Milli Düşüncenin Oluşumunu Belirleyen İki Araç: Eğitim ve Matbuat
Azerbaycan fikir hayatında milli düşüncenin teşekkül sürecinin bileşenleri arasında eğitim ve basın-yayın faaliyetleri ayrıcalıklı bir konuma sahiptir. Zira milli düşüncenin köşe taşlarını belirleyen aydınlar sınıfının oluşumu, eğitim sistemindeki değişim ve dönüşümün paralelinde gerçekleşmiştir. Bu aydınların siyaset, ekonomi ve kültür alanındaki görüşleri ise gazete ve dergiler aracılığıyla yaygınlaşmıştır.
19. yüzyılın başlarında Azerbaycan’da mevcut olan klasik medrese eğitimi Rus işgali ile kaldırıl(a)mamış ve 20. yüzyılın ilk çeyreğine kadar belli ölçüde kendi varlığını sürdürmüştür. Hanlıklar döneminde, Müslüman halkın büyük çoğunluğu ana dili olarak Azerbaycan Türkçesi’ni kullansa da, devlet işlerinde ve eğitimde hâkim dil Farsça idi (Atkin, 1977, s. 61). Eğitim, sayıları beş ila yedi yüz arasında değiştiği ifade edilen mektep ve medreselerde veriliyordu (Swietochhowski, 1988, s. 49). Genellikle erkeklerden oluşan öğrencilerin yüksek din eğitimini tamamlayıp, âlim pâyesini alması için İran ve Osmanlı medreselerine devam etmesi gerekmekteydi. 19. yüzyılın ortalarına kadar Çarlık yönetimi öğrencilerin İran ve Osmanlı’daki medreselerde eğitim almasına fazla zorluk çıkarmazken, 1850’li yıllara gelindiğinde yurtdışına çıkmayı sıkı bir şekilde denetimi altına almıştır (Alstadt-Mirhadi, 1986, s. 348).
Öte yandan, 1820’ler gibi erken bir tarihten itibaren Rusya, işgal ettiği topraklarda eğitim öğretim müesseseleri kurma yoluna gitmiştir. Öncelikli hedef, doğu dilleriyle beraber Rusça’yı da bilen “sadık” memurlar hazırlamaktı. Bir diğer sebep ise din adamlarının eğitim sistemi üzerindeki otoritesini kırmak suretiyle halk arasındaki İran ve Osmanlı etkisini zayıflatma düşüncesiydi.
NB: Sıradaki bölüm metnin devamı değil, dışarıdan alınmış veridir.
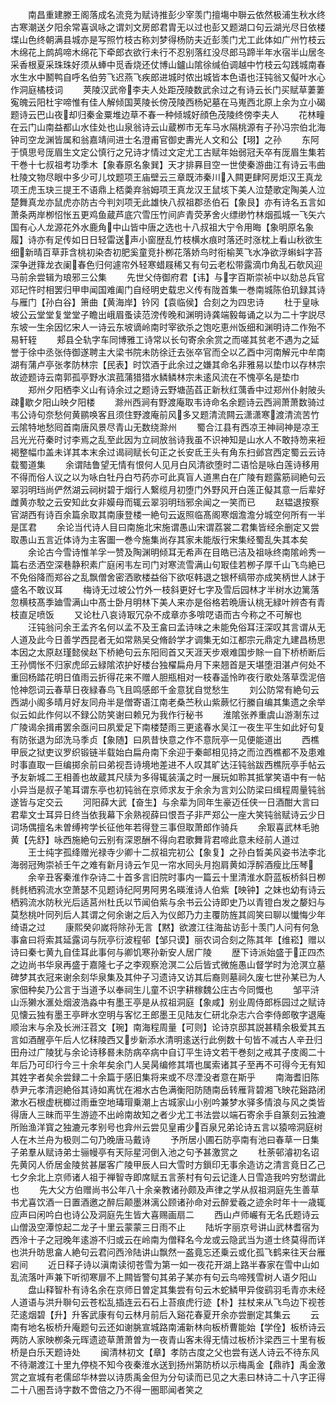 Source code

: <!-- { "loadSidebar": true } -->
　　南昌重建滕王阁落成名流竞为赋诗推彭少宰羡门擅塲中聨云依然极浦生秋水终古寒潮送夕阳余常喜讽咏之谓刘文房郎君胄无以过也彭又题湖口句云湖光尽日依楼堞山色终朝满县城亦是写照竹枝古称刘梦得杨防夫近彭羡门尤工此体如广州竹枝云木绵花上鹧鸪啼木绵花下牵郎衣欲行未行不忍别落红没尽郎马蹄半年水宿半山居冬采香根夏采珠珠好须从蜯中觅香烧还仗博山鑪山隂徐缄伯调越中竹枝云勾践城南春水生水中鬭鸭自呼名伯劳飞迟燕飞疾郎进城时侬出城皆本色语也汪钝翁又儗叶水心作洞庭橘枝词
　　荚陵汉武帝李夫人处距茂陵数武余过之有诗云长门买赋草萋萋寃魄云阳杜宇啼惟有佳人解倾国荚陵长傍茂陵西杨妃墓在马嵬西北原上余为立小碣题诗云巴山夜却归秦金粟堆边草不春一种倾城好顔色茂陵终傍李夫人
　　花林疃在云门山南益都山水佳处也山泉翁诗云山蔵栁市无车马水隔桃源有子孙冯宗伯北海钟司空龙渊皆属和翁嘉靖间进士名澄甫官御史夀光人文和公【珝】之孙
　　东阿于慎思号厐眉生文定公慎行之兄诗才情过文定尤工古赋年始弱冠夭卒有厐眉生集若干巻十七叔祖考功季木【象春原名象巽】天才排奡目空一世使秦游曲江有诗云韦曲杜陵文物尽眼中多少可儿坟题项王庙壁云三章既沛秦川入闗更肆阿房炬汉王真龙项王虎玉玦三提王不语鼎上桮羮弃翁姆项王真龙汉王鼠垓下美人泣楚歌定陶美人泣楚舞真龙亦鼠虎亦防古今判刘项无此雄快八叔祖郡丞伯石【象艮】亦有诗名五言如萧条两岸栁怊怅五更鸡鱼蔵芦底穴雪压竹间庐青荧茅舍火缥缈竹林烟孤城一飞矢六国有心人龙源花外水鹿角中山皆中唐之选也十八叔祖大宁令用晦【象明原名象履】诗亦有足传如日日轻雷送声小窗歴乱竹枝横水痕时落还时涨枕上看山秋欲生细新晴百草菲含桃初染杏初肥奚童竞扑栁花落娇鸟时衔榆荚飞水净欲浮蝌蚪字苔深争迸箨龙衣阑春色归何遽帘外轻寒蜡屐稀又有句云老松带露滴巾角乱石欹风迎马前余尝辑为琅邪三公集
　　先世父侍御府君【讳】与字百斯崇祯中以劾总兵官邓玘忤时相罢归甲申闻国难阖门自经明史载忠义传有陇首集一巻南城陈伯玑録其诗与雁门【孙白谷】箫曲【黄海岸】钤冈【袁临侯】合刻之为四忠诗
　　杜于皇咏坡公云堂堂复堂堂子瞻出峨眉蚤读范滂传晚和渊明诗龚端毅每诵之以为二十字説尽东坡一生余因忆宋人一诗云东坡谪岭南时宰欲杀之饱吃恵州饭细和渊明诗二作殆不易轩轾
　　郏县仝轨字车同博雅工诗常以长句寄余余赏之而嗟其贫老不遇为之延誉于徐中丞张侍御遂聘主大梁书院未防徐迁去张卒官而仝以乙酉中河南解元中牟南湖有蒲卢亭张孝防林宗【民表】时饮酒于此余过之嫌其命名非雅易以垫巾以存林宗故迹题诗云南郭孤亭野水滨菰蒲猎猎水鳞鳞林宗未逺风流在不愧亭名是垫巾
　　郑州夕阳栖李义山有诗余过之题诗云野塘菡萏正新秋红蕅香中过郑州仆射陂头疎歇夕阳山映夕阳楼
　　滁州西涧有野渡庵取韦诗命名余题诗云西涧萧萧数骑过韦公诗句奈愁何黄鹂唤客且须住野渡庵前风多又题清流闗云潇潇寒渡清流苦竹云隂特地愁囘首南唐风景尽青山无数绕滁州
　　蜀合江县有西凉王神祠神是凉王吕光光苻秦时讨李焉之乱至此因为立祠放翁诗我虽不识神知是山水人不敢持笏来裋褐整幅巾盖未详其本末余过谒祠赋长句正之长安氐王头有角东扫邺宫西定蜀云云诗载蜀道集
　　余谓陆鲁望无情有恨何人见月白风清欲堕时二语恰是咏白莲诗移用不得而俗人议之以为咏白牡丹白芍药亦可此真盲人道黒白在广陵有题露筋祠絶句云翠羽明珰尚俨然湖云祠树碧于烟行人繋缆月初堕门外野风开白莲正儗其意一后辈好雌黄亦駮之云安知此女非嫫母而辄云翠羽明珰邪余闻之一笑而已
　　赵韫退按察官湖西有诗百余篇余取其南康登楼一絶句云返照临髙阁寒烟澹澹分城空何所有一半是匡君
　　余论当代诗人目曰南施北宋施谓愚山宋谓荔裳二君集皆经余删定又尝取愚山五言近体诗为主客圗一巻今施集尚存其家未能版行宋集经蜀乱失其本矣
　　余论古今雪诗惟羊孚一赞及陶渊明倾耳无希声在目皓已洁及祖咏终南隂岭秀一篇右丞洒空深巷静积素广庭闲韦左司门对寒流雪满山句冣佳若栁子厚千山飞鸟絶已不免俗降而郑谷之乱飘僧舍密洒歌楼益俗下欲呕韩退之银杯缟带亦成笑柄世人訹于盛名不敢议耳
　　梅诗无过坡公竹外一枝斜更好七字及雪后园林才半树水边篱落忽横枝髙季廸雪满山中髙士卧月明林下美人来亦是俗格若晩唐认桃无緑叶辨杏有青枝直足喷饭
　　又论杜八哀诗冣冗杂不成章亦多啽呓语而古今称之不可解也
　　汪钝翁问余王孟齐名何以孟不及王畣曰孟诗味之未能免俗耳汪深叹其言谓从无人道及此今日善学西昆者无如常熟吴殳脩龄学才调集无如江都宗元鼎定九建昌杨思本因之太原赵瑾懿侯赵下桥絶句云东阳囘首又天涯天步艰难国步賖一自下桥桥断后王孙惆怅不归家虎邱云緑隂浓护好楼台独櫂扁舟月下来翘首是天堪堕泪湛卢何处不重回杨踏花明日值雨云折得花来不赠人胆瓶相对一枝春遥怜昨夜行歌处落草霑泥倍怆神怨词云春草日夜緑春鸟飞且鸣感郎千金意犹自觉愁生
　　刘公防常有絶句云西湖小阁多晴月好友同舟半是僧寄语江南老桑苎秋山紫蕨忆行縢自编其集遗之余举似云如此作何以不録公防笑谢曰赖兄为我作行秘书
　　淮隂张养重虞山游淛东过广陵谒余揖甫罢余亟问曰夙爱足下南楼楚雨三更逺春水吴江一夜生平生如此好句复有防张退为邱洗马季贞【象随】曰夙昔快意之作不意阮亭一见便能道出
　　西樵甲辰之狱吏议罗织锻链半载始白扁舟南下余迎于秦邮相见持之而泣西樵都不及患难时事直取一巨编掷余前曰弟视吾诗境地差进不人叹其旷达汪钝翁跋西樵阮亭手帖云予友新城二王相善也故蔵其尺牍为多得辄装潢之时一展玩如聆其抵掌笑语中有一帖小异当是叔子笔耳谓东亭也初钝翁在京师求友于余余为言刘公防梁曰缉程周量钝翁遂皆与定交云
　　河阳薛大武【奋生】与余辈为同年生豪迈任侠一日酒酣大言曰君辈文士耳异日终当依我幕下余熟视薛曰恨吾子非严郑公一座大笑钝翁赋诗云少日词场偶擅名未曽缚袴学长征他年若得登三事但取萧郎作骑兵
　　余冣喜武林毛驰黄【先舒】咏西施絶句云别有深恩酬不得向君歌舞背君啼此意未经前人道过
　　王士纯字孤绛赠光禄寺少卿十二叔祖完初公【象复】之孙白晳美风姿书法李北海弱冠殉崇祯壬午之难有新月诗云乍见一帘水囘头月抱肩黄如浮醡酒瘦比压琴
　　余辛丑客秦淮作杂诗二十首多言旧院时事内一篇云十里清淮水蔚蓝板桥斜日栁毵毵栖鸦流水空萧瑟不见题诗纪阿男阿男名暎淮诗人伯紫【映钟】之妹也幼有诗云栖鸦流水防秋光后适莒州杜氏以节闻伯紫与余书云公诗即史乃以青镫白发之嫠妇与莫愁桃叶同列后人其谓之何余谢之后入为仪郎乃力主覆防旌其闾笑曰聊以懴悔少年绮语之过
　　康熙癸卯嵗将除孙无言【黙】欲渡江往海盐访彭十羡门人问有何急事畣曰将索其延露词与阮亭衍波程邨【邹只谟】丽农词合刻之陈其年【维崧】赠以诗曰秦七黄九自佳耳此事何与卿饥寒孙新安人居广陵
　　歴下诗派始盛于正四杰之边尚书华泉再盛于嘉隆七子之李观察沧溟二公后皆式微施愚山督学时为沧溟立墓碑梦其衣冠来谢余刻华泉集及其仲子习遗诗又访其后裔则墓祠久废七世孙某已为人家佃种矣乃公言于当道予以奉祠生儿童不识字耕稼魏公庄古今同慨也
　　邹平浒山泺獭水滙处烟波浩淼中有墨王亭是从叔祖洞庭【象咸】别业周侍郎栎园过之赋诗见懐云独有墨王亭畔水空明与客忆王郎墨王见陆友仁研北杂志六合李侍郎敬字退庵顺治末与余及长洲汪苕文【琬】南海程周量【可则】论诗京邸其説甚精余极爱其五言如酒醒亭午后人忆秣陵西又步新添水清明逺送行此例数十句皆不减古人辛丑归田舟过广陵犹与余论诗移晷未防病卒病中自订平生诗文若干巻刻之戒其子庋阁二十年后乃可印行今三十余年矣余门人吴昺编修其壻也属索诸其子至再不可得今无有知其姓字者矣余尝録二十余篇于感旧集将来或不尽湮没者意在斯乎
　　南海耆旧陈恭尹元孝清迥絶俗其诗如离忧在湘水古色满衡阳防随南岳转雁背碧湘飞映花谿路闭漱水石根虚桄榔过雨垂空地瑇瑁乗潮上古城家山小别吟兼梦水驿多情浪与风之类皆得唐人三昧而平生游迹不出岭南故知之者少尤工书法尝以端石寄余手自篆刻云独漉所贻渔洋寳之独漉元孝别号也弇州云尝见皇甫少百泉兄弟论诗五言以猿啼洞庭树人在木兰舟为极则二句乃晚唐马戴诗
　　予所居小圃石防亭南有池曰春草一日集子弟羣从赋诗弟士骊幔亭有天际星河倒入池之句予甚激赏之
　　杜荼邨濬初名诏先黄冈人侨居金陵贫甚屡客广陵甲辰人曰大雪时方鎻印无事余造访之清言竟日乙己七夕余北上京师诸人祖于禅智寺即席赋五言荼村有句云记逢人日雪造我吟穷愁谓此也
　　先大父方伯赠尚书公年八十余亲教诸孙颇及声律之学从叔祖洞庭先生善草书尤喜饮酒一日置酒邀之醉后颠墨淋漓公顾诸孙命对云醉爱羲之迹余时年十一歳辄应声曰闲吟白也诗公及洞庭先生皆大喜赐画扇二
　　西山卢师巗有无名氏题诗云山僧汲空潭惊起二龙子十里云蒙蒙三日雨不止
　　陆圻字丽京号讲山武林耆宿为西泠十子之冠晚年逺游不归或云在岭南为僧释名今龙或云隐武当为道士终莫得而详也洪升昉思畣人絶句云君问西泠陆讲山飘然一盋竟忘还乗云或化孤飞鹤来往天台雁宕间
　　近日释子诗以滇南读彻苍雪为第一如一夜花开湖上路半春家在雪中山如乱流落叶声兼下听彻寒扉不上闗皆警句其弟子某亦有句云鸟啼残雪树人语夕阳山
　　盘山释智朴有诗名余在京师日曽定其集尝有句云木蛇鳞甲异俊鹞羽毛青亦未经人道语与洪升聨句云苍松乱插连云石石上苔痕虎行迹【朴】拄杖来从飞鸟边下视苍茫逺烟碧【升】升客武康有句云林月前后入谿花春夏开余亦尝删定其集云
　　云南有地名板桥升庵题句云还如谢朓宣城路南浦新林向板桥曹能始【学佺】板桥诗云两防人家映栁条元晖遗迹草萧萧曽为一夜青山客未得无情过板桥汴梁西三十里有板桥是白乐天题诗处
　　闽清林初文【章】孝防古度之父也尝有送人诗云不待东风不待潮渡江十里九停桡不知今夜秦淮水送到扬州第防桥以示梅禹金【鼎祚】禹金激赏之宣城有老儒邱华林尝以诗质禹金但为分句读而已见之大恚曰林诗二十八字正得二十八圏吾诗字数不啻倍之乃不得一圏耶闻者笑之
Önce teorik düzeyde tartışılan bu düşünce, 1829 tarihli tebliğle uygulanmaya konulmuş, söz konusu okullarının açılmasına dair resmî tebliğ metinleri Mirza Kazım Bey tarafından Tatarca’ya/Türkçe’ye tercüme edilerek Kazan’da yayınlanmıştır. Tebliğe göre Tiflis’te eğitim vermeye başlayan gimnazyumun yanı sıra, Azerbaycan’ın Şuşa (1830), Nuha (1831), Bakü (1832), Gence (1833), Şamahı (1837) ve Nahçivan (1837) gibi çeşitli bölgelerinde kaza (uezd) okulları açılmıştır. 1838-1840 yılları arasında Zakatala’da kaza okulu açmak için girişimler olmuş, 1851’de M. Argutinskiy-Dolgorukiy Kuba’da böyle bir okulun tesisine çalışmıştır (Guseynov, 1958, ss. 36-37).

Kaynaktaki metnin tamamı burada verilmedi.